I feel that in my own life. There is a different kind of energy when women are in a position of authority that lends itself to that collaborative mentality and spirit.
Absolutely. And I think that’s something that is definitely worth being mindful of, and working towards it, and kind of asking oneself if there is a qualified and highly experienced male candidate in front of me, and highly experienced and qualified female candidate in front of me — but for whatever reason that female candidate has just not been given the break — I think it’s important to ask yourself what drives your decision to hire one over the other. Definitely ask yourself to examine, because what you decide, those decisions have an impact on other people’s trajectories.
I wanted to kick back to what you said about budgets. Your features have been paced out over a good chunk of time, and as such you have been present in the industry for a lot of changes in the film scene, particularly independent films. We’ve seen the decline of the mid-budget indie and the rise of the Duplass-style “available materials” school of filmmaking. There are also so many more distribution platforms to market movies on. You’ve gotten to make some cool, weird stuff with a broad range of budgets, like Aeon Flux and Jennifer’s Body. But do you find now that there is a greater receptiveness for weird stuff with niche platforms available for distribution?

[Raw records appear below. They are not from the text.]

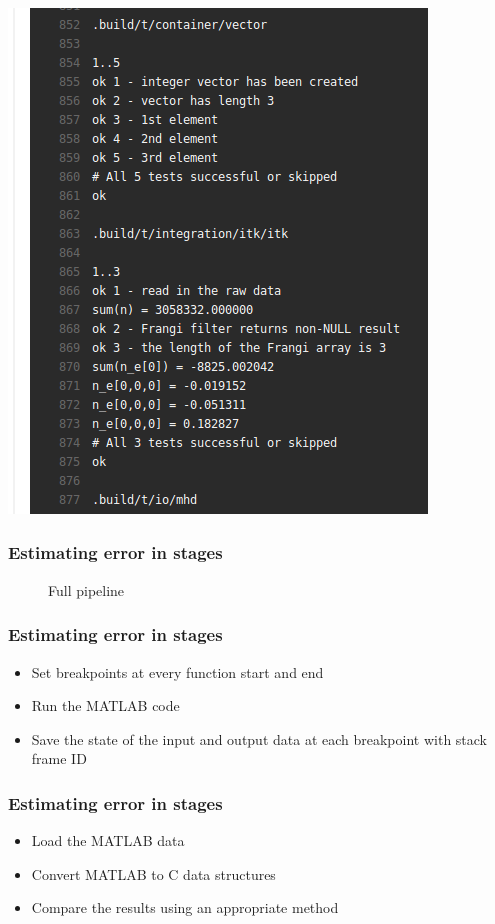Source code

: \documentclass{beamer}
\begin{document}
\begin{frame}\frametitle{\subsecname} \centering\includegraphics[height=0.65\textwidth]{gfx/ci-3} \end{frame}

\begin{frame}\frametitle{Estimating error in stages}
\begin{figure}
	\resizebox{0.8\linewidth}{!}{}
	\caption{Full pipeline}
\end{figure}
\end{frame}

\begin{frame}\frametitle{Estimating error in stages}
	\begin{itemize}
	\item<1-> Set breakpoints at every function start and end
	\item<2-> Run the MATLAB code
	\item<3-> Save the state of the input and output data at
		each breakpoint with stack frame ID
	\end{itemize}
\end{frame}

\begin{frame}\frametitle{Estimating error in stages}
	\begin{itemize}
		\item<1-> Load the MATLAB data
		\item<2-> Convert MATLAB to C data structures
		\item<3-> Compare the results using an appropriate method
	\end{itemize}
\end{frame}
\end{document}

I want to say yes. I want to say there are now more opportunities to see a lot of different kinds of work in both film and TV, but in terms of feature money, I think it remains extremely difficult to make unusual work. I think you really have to be very clear about what ways you are departing from what is familiar, and in what ways you are sort of living within familiar tropes or comforting story lines or situations. I think it’s important to know where you stand, because to me, the money it takes to make most movies — even some of the smaller, presumably kind of collaborative endeavors — I just find it takes a long time to get that money together.

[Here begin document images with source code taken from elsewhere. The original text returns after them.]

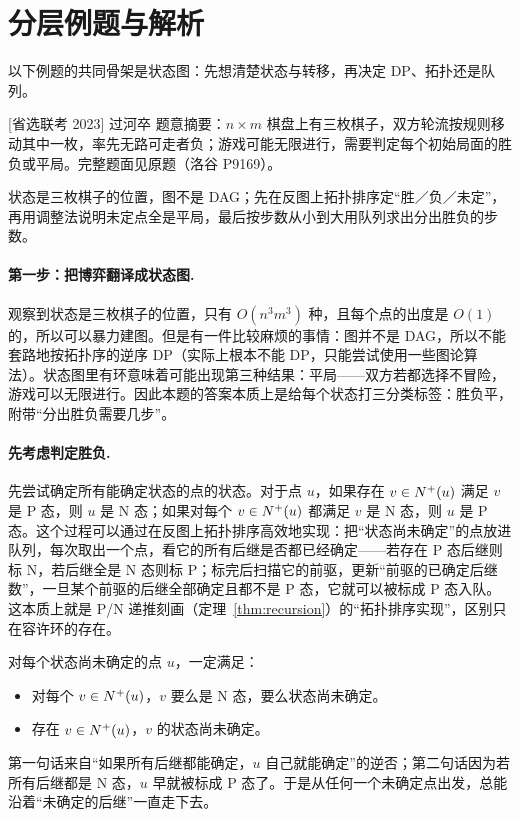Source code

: \section{分层例题与解析}

以下例题的共同骨架是状态图：先想清楚状态与转移，再决定 DP、拓扑还是队列。

\begin{problem}{[省选联考 2023] 过河卒}
题意摘要：$n\times m$ 棋盘上有三枚棋子，双方轮流按规则移动其中一枚，率先无路可走者负；游戏可能无限进行，需要判定每个初始局面的胜负或平局。完整题面见原题（洛谷 P9169）。
\end{problem}

\hint 状态是三枚棋子的位置，图不是 DAG；先在反图上拓扑排序定“胜／负／未定”，再用调整法说明未定点全是平局，最后按步数从小到大用队列求出分出胜负的步数。

\sol \paragraph{第一步：把博弈翻译成状态图.} 观察到状态是三枚棋子的位置，只有 $O(n^3m^3)$ 种，且每个点的出度是 $O(1)$ 的，所以可以暴力建图。但是有一件比较麻烦的事情：图并不是 DAG，所以不能套路地按拓扑序的逆序 DP（实际上根本不能 DP，只能尝试使用一些图论算法）。状态图里有环意味着可能出现第三种结果：平局——双方若都选择不冒险，游戏可以无限进行。因此本题的答案本质上是给每个状态打三分类标签：胜负平，附带“分出胜负需要几步”。

\paragraph{先考虑判定胜负.} 先尝试确定所有能确定状态的点的状态。对于点 $u$，如果存在 $v\in\Np(u)$ 满足 $v$ 是 P 态，则 $u$ 是 N 态；如果对每个 $v\in\Np(u)$ 都满足 $v$ 是 N 态，则 $u$ 是 P 态。这个过程可以通过在反图上拓扑排序高效地实现：把“状态尚未确定”的点放进队列，每次取出一个点，看它的所有后继是否都已经确定——若存在 P 态后继则标 N，若后继全是 N 态则标 P；标完后扫描它的前驱，更新“前驱的已确定后继数”，一旦某个前驱的后继全部确定且都不是 P 态，它就可以被标成 P 态入队。这本质上就是 P/N 递推刻画（定理~\ref{thm:recursion}）的“拓扑排序实现”，区别只在容许环的存在。

对每个状态尚未确定的点 $u$，一定满足：
\begin{itemize}
\item 对每个 $v\in\Np(u)$，$v$ 要么是 N 态，要么状态尚未确定。
\item 存在 $v\in\Np(u)$，$v$ 的状态尚未确定。
\end{itemize}
第一句话来自“如果所有后继都能确定，$u$ 自己就能确定”的逆否；第二句话因为若所有后继都是 N 态，$u$ 早就被标成 P 态了。于是从任何一个未确定点出发，总能沿着“未确定的后继”一直走下去。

I wanted to ask you, too, about something I’ve been presenting other filmmakers with lately. When I talk to people about horror films I find I either get the response of, “Oh yeah, I’m into it!” Or they say, “Not really. I don’t really like that slasher or torture stuff.” Horror is misunderstood, so how does someone like you, who is an auteur within this genre, convince potential viewers about the genre’s possibilities?

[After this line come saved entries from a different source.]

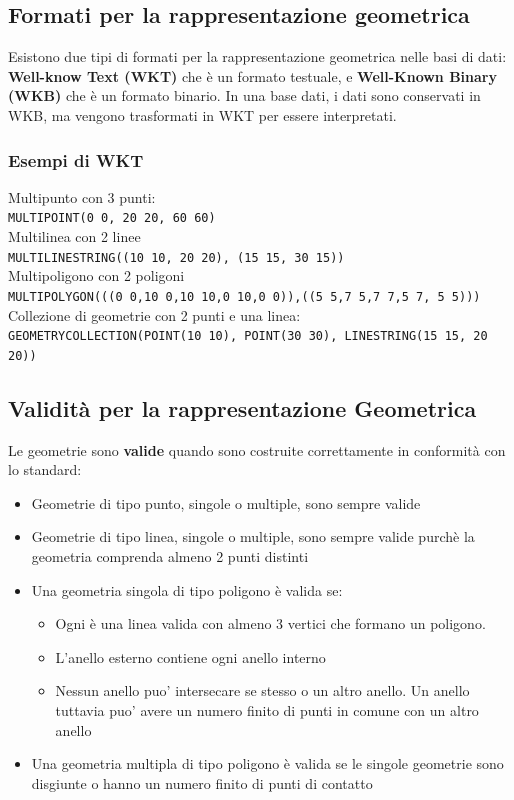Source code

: \documentclass[a4paper,12pt]{article}
\begin{document}
\subsection{Formati per la rappresentazione geometrica}
Esistono due tipi di formati per la rappresentazione geometrica nelle basi di dati: \textbf{Well-know Text (WKT)} che è un formato testuale, e \textbf{Well-Known Binary (WKB)} che è un formato binario. In una base dati, i dati sono conservati in WKB, ma vengono trasformati in WKT per essere interpretati.

\subsubsection{Esempi di WKT}
Multipunto con 3 punti:\\
\texttt{MULTIPOINT(0 0, 20 20, 60 60)}\\

\noindent Multilinea con 2 linee\\
\texttt{MULTILINESTRING((10 10, 20 20), (15 15, 30 15))}\\

\noindent Multipoligono con 2 poligoni\\
\texttt{MULTIPOLYGON(((0 0,10 0,10 10,0 10,0 0)),((5 5,7 5,7 7,5 7, 5 5)))}\\

\noindent Collezione di geometrie con 2 punti e una linea:\\
\texttt{GEOMETRYCOLLECTION(POINT(10 10), POINT(30 30), LINESTRING(15 15, 20 20))}\\

\subsection{Validità per la rappresentazione Geometrica}
Le geometrie sono \textbf{valide} quando sono costruite correttamente in conformità con lo standard:
\begin{itemize}
\item Geometrie di tipo punto, singole o multiple, sono sempre valide
\item Geometrie di tipo linea, singole o multiple, sono sempre valide purchè la geometria comprenda almeno 2 punti distinti
\item Una geometria singola di tipo poligono è valida se: 
	\begin{itemize}
	\item Ogni è una linea valida con almeno 3 vertici che formano un poligono.
	\item L’anello esterno contiene ogni anello interno
	\item Nessun anello puo’ intersecare se stesso o un altro anello. Un anello tuttavia puo’ avere un numero finito di punti in comune con un altro anello
	\end{itemize}
\item Una geometria multipla di tipo poligono è valida se le singole geometrie sono disgiunte o hanno un numero finito di punti di contatto
\end{itemize}
\end{document}
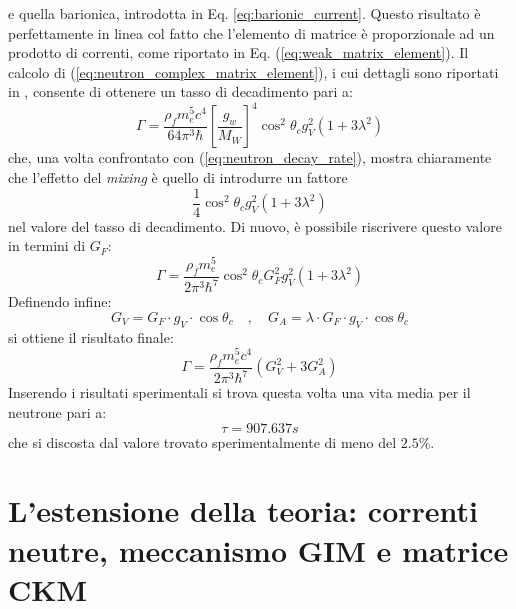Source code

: \documentclass{subnucbo}
\begin{document}
e quella barionica, introdotta in Eq. \ref{eq:barionic_current}. Questo risultato è perfettamente in linea col fatto che l'elemento di matrice è proporzionale ad un prodotto di correnti, come riportato in Eq. (\ref{eq:weak_matrix_element}).
Il calcolo di (\ref{eq:neutron_complex_matrix_element}), i cui dettagli sono riportati in \cite{ref:hayes}, consente di ottenere un tasso di decadimento pari a:
\begin{equation}
        \Gamma = \frac { \rho_{f} m _ { e } ^ { 5 } c ^ { 4 } } { 64 \pi ^ { 3 } \hbar } \left[ \frac { g _ { w } } { M _ { W } } \right] ^ { 4 } \cos^{2}\theta_{c} g _ { V } ^ { 2 } \left( 1 + 3 \lambda ^ { 2 } \right)
\end{equation}
che, una volta confrontato con (\ref{eq:neutron_decay_rate}), mostra chiaramente che l'effetto del \textit{mixing} è quello di introdurre un fattore
\begin{equation}
        \frac { 1 } { 4 } \cos^{2}\theta_{c} g _ { V } ^ { 2 } \left( 1 + 3 \lambda ^ { 2 } \right)
\end{equation}
nel valore del tasso di decadimento. Di nuovo, è possibile riscrivere questo valore in termini di $G_{F}$:
\begin{equation}
        \Gamma = \frac { \rho_{f} m _ { e } ^ { 5 } } { 2 \pi ^ { 3 } \hbar ^ { 7 } } \cos^{2}\theta_{c} G _ { F } ^ { 2 }g_{V}^{2} \left( 1 + 3 \lambda ^ { 2 } \right)
\end{equation}
Definendo infine:
\begin{equation}
        G _ { V } = G _ { F }\cdot g_{V} \cdot \cos\theta_{c} \quad,\quad G _ { A } = \lambda \cdot G _ { F } \cdot g_{V} \cdot \cos\theta_{c}
\end{equation}
si ottiene il risultato finale:
\begin{equation}
        \Gamma = \frac { \rho_{f} m _ { e } ^ { 5 } c ^ { 4 } } { 2 \pi ^ { 3 } \hbar ^ { 7 } } \left( G _ { V } ^ { 2 } + 3 G _ { A } ^ { 2 } \right)
\end{equation}
Inserendo i risultati sperimentali si trova questa volta una vita media per il neutrone pari a:
\begin{equation}
        \tau = 907.637 s
\end{equation}
che si discosta dal valore trovato sperimentalmente di meno del $2.5\%$.

\section{L'estensione della teoria: correnti neutre, meccanismo GIM e matrice CKM}
\end{document}

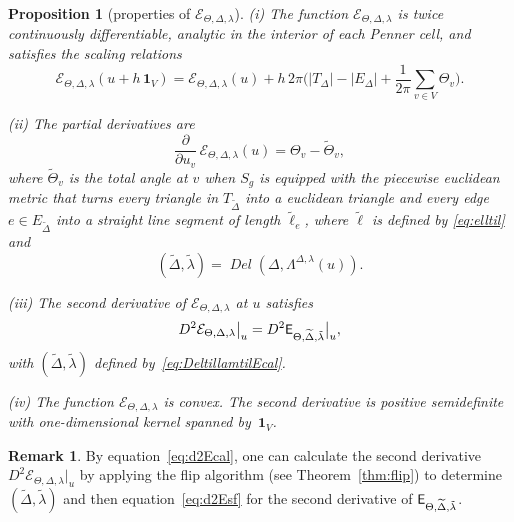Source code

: \documentclass[a4paper, 11pt]{article}
\newcommand{\Deltil}{\widetilde{\Delta}}
\newcommand{\lamtil}{\tilde{\lambda}}
\newcommand{\elltil}{\tilde{\ell}}
\newcommand{\Del}{\operatorname{\textit{Del}}}
\newcommand{\Ecal}{\mathcal{E}}
\newcommand{\Esf}{\scalebox{0.94}{$\mathsf{E}$}}
\theoremstyle{plain}
\newtheorem{proposition}[theorem]{Proposition}
\theoremstyle{definition}
\newtheorem{remark}[theorem]{Remark}
\begin{document}
\begin{proposition}[properties of $\Ecal_{\Theta,\Delta,\lambda}$]
  \label{prop:Ecal}
  (i) The function $\Ecal_{\Theta,\Delta,\lambda}$ is twice
  continuously differentiable, analytic in the interior of each Penner
  cell, and satisfies the scaling relations
  \begin{equation}
    \label{eq:Ecalscale}
    \Ecal_{\Theta,\Delta,\lambda}(u+h\,\mathbf{1}_{V})
    =\Ecal_{\Theta,\Delta,\lambda}(u)
    +h\,2\pi
    \Big(
    |T_{\Delta}|-|E_{\Delta}|+\frac{1}{2\pi}\sum_{v\in V}\Theta_{v}
    \Big).
  \end{equation}

  (ii) The partial derivatives are
  \begin{equation}
    \label{eq:Ecalpartial}
    \frac{\partial}{\partial u_{v}}\,
    \Ecal_{\Theta,\Delta,\lambda}(u)
    =\Theta_{v}-\widetilde{\Theta}_{v},
  \end{equation}
  where $\widetilde{\Theta}_{v}$ is the total angle at $v$ when
  $S_{g}$ is equipped with the piecewise euclidean metric that turns
  every triangle in $T_{\Deltil}$ into a euclidean triangle and every
  edge $e\in E_{\Deltil}$ into a straight line segment of length
  $\tilde{\ell}_{e}$, where $\elltil$ is defined by \eqref{eq:elltil}
  and
  \begin{equation}
    \label{eq:DeltillamtilEcal}
    (\Deltil,\lamtil)=
    \Del(\Delta,\Lambda^{\Delta,\lambda}(u)).
  \end{equation}

  (iii) The second derivative of $\Ecal_{\Theta,\Delta,\lambda}$ at
  $u$ satisfies
    \begin{equation}
    \label{eq:d2Ecal}
    D^{2}\Ecal_{\Theta,\Delta,\lambda}\big|_{u}
    =D^{2}\Esf_{\Theta,\Deltil,\lamtil}\big|_{u},
  \end{equation}
  with $(\Deltil,\lamtil)$ defined by~\eqref{eq:DeltillamtilEcal}.

  (iv) The function $\Ecal_{\Theta,\Delta,\lambda}$ is convex. The
  second derivative is positive semidefinite with one-dimensional
  kernel spanned by~$\mathbf{1}_{V}$.
\end{proposition}

\begin{remark}
  \label{rem:d2Ecal}
  By equation~\eqref{eq:d2Ecal}, one can calculate the second
  derivative $D^{2}\Ecal_{\Theta,\Delta,\lambda}|_{u}$ by applying the
  flip algorithm (see Theorem~\ref{thm:flip}) to determine
  $(\Deltil,\lamtil)$ and then equation~\eqref{eq:d2Esf} for the
  second derivative of $\Esf_{\Theta,\Deltil,\lamtil}$.
\end{remark}
\end{document}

All I have to do is be engaged with the world we live in right now to feel like there’s plenty of literal, real-world horror out there. And we need to figure out ways to interpret that information, and sometimes we need movies that feel more like fables or fairy tales or campfire stories, and those help guide us towards interpreting the reality that we live in. So the genre of horror is really just a way to manage much larger, much more terrifying realities in our daily worlds. And I think it’s worth it to look for the examples of horror outside of the most [prominent ones] — if slasher isn’t your thing, then look for other forms of it, because it’s everywhere. And there’s some really interesting examples of truthful storytelling that come from a very broad and varied genre.